**Stored entries:**
>>>>>

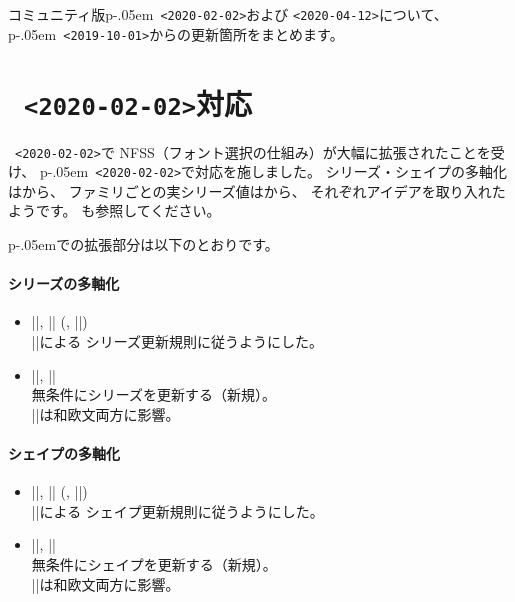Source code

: \documentclass{plnews}
\author{日本語\TeX{}開発コミュニティ（\texttt{https://texjp.org/}）}
\def\pLaTeXe{p\kern-.05em\LaTeXe}
\begin{document}
\maketitle

コミュニティ版\pLaTeXe\ \texttt{<2020-02-02>}および
\texttt{<2020-04-12>}について、
\pLaTeXe\ \texttt{<2019-10-01>}からの更新箇所をまとめます。


\section{\LaTeXe\ \texttt{<2020-02-02>}対応}
\LaTeXe\ \texttt{<2020-02-02>}で
NFSS（フォント選択の仕組み）が大幅に拡張されたことを受け、
\pLaTeXe\ \texttt{<2020-02-02>}で対応を施しました。
シリーズ・シェイプの多軸化はから、
ファミリごとの実シリーズ値はから、
それぞれアイデアを取り入れたようです。
も参照してください。

\pLaTeXe{}での拡張部分は以下のとおりです。

\paragraph{シリーズの多軸化}
\begin{itemize}
 \item |\kanjiseries|, |\romanseries| (, |\fontseries|)\\
   |\DeclareFontSeriesChangeRule|による
   シリーズ更新規則に従うようにした。
 \item |\kanjiseriesforce|, |\romanseriesforce|\\
   無条件にシリーズを更新する（新規）。\\
   |\fontseriesforce|は和欧文両方に影響。
\end{itemize}

\paragraph{シェイプの多軸化}
\begin{itemize}
 \item |\kanjishape|, |\romanshape| (, |\fontshape|)\\
   |\DeclareFontShapeChangeRule|による
   シェイプ更新規則に従うようにした。
 \item |\kanjishapeforce|, |\romanshapeforce|\\
   無条件にシェイプを更新する（新規）。\\
   |\fontshapeforce|は和欧文両方に影響。
\end{itemize}
\end{document}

<<<<<

**What you need to do:**
The answer must be an exact copy of the records above, with the pictures left out.

**Exercise response:**
Source code

: \documentclass{plnews}
\author{日本語\TeX{}開発コミュニティ（\texttt{https://texjp.org/}）}
\def\pLaTeXe{p\kern-.05em\LaTeXe}
\begin{document}
\maketitle

コミュニティ版\pLaTeXe\ \texttt{<2020-02-02>}および
\texttt{<2020-04-12>}について、
\pLaTeXe\ \texttt{<2019-10-01>}からの更新箇所をまとめます。


\section{\LaTeXe\ \texttt{<2020-02-02>}対応}
\LaTeXe\ \texttt{<2020-02-02>}で
NFSS（フォント選択の仕組み）が大幅に拡張されたことを受け、
\pLaTeXe\ \texttt{<2020-02-02>}で対応を施しました。
シリーズ・シェイプの多軸化はから、
ファミリごとの実シリーズ値はから、
それぞれアイデアを取り入れたようです。
も参照してください。

\pLaTeXe{}での拡張部分は以下のとおりです。

\paragraph{シリーズの多軸化}
\begin{itemize}
 \item |\kanjiseries|, |\romanseries| (, |\fontseries|)\\
   |\DeclareFontSeriesChangeRule|による
   シリーズ更新規則に従うようにした。
 \item |\kanjiseriesforce|, |\romanseriesforce|\\
   無条件にシリーズを更新する（新規）。\\
   |\fontseriesforce|は和欧文両方に影響。
\end{itemize}

\paragraph{シェイプの多軸化}
\begin{itemize}
 \item |\kanjishape|, |\romanshape| (, |\fontshape|)\\
   |\DeclareFontShapeChangeRule|による
   シェイプ更新規則に従うようにした。
 \item |\kanjishapeforce|, |\romanshapeforce|\\
   無条件にシェイプを更新する（新規）。\\
   |\fontshapeforce|は和欧文両方に影響。
\end{itemize}
\end{document}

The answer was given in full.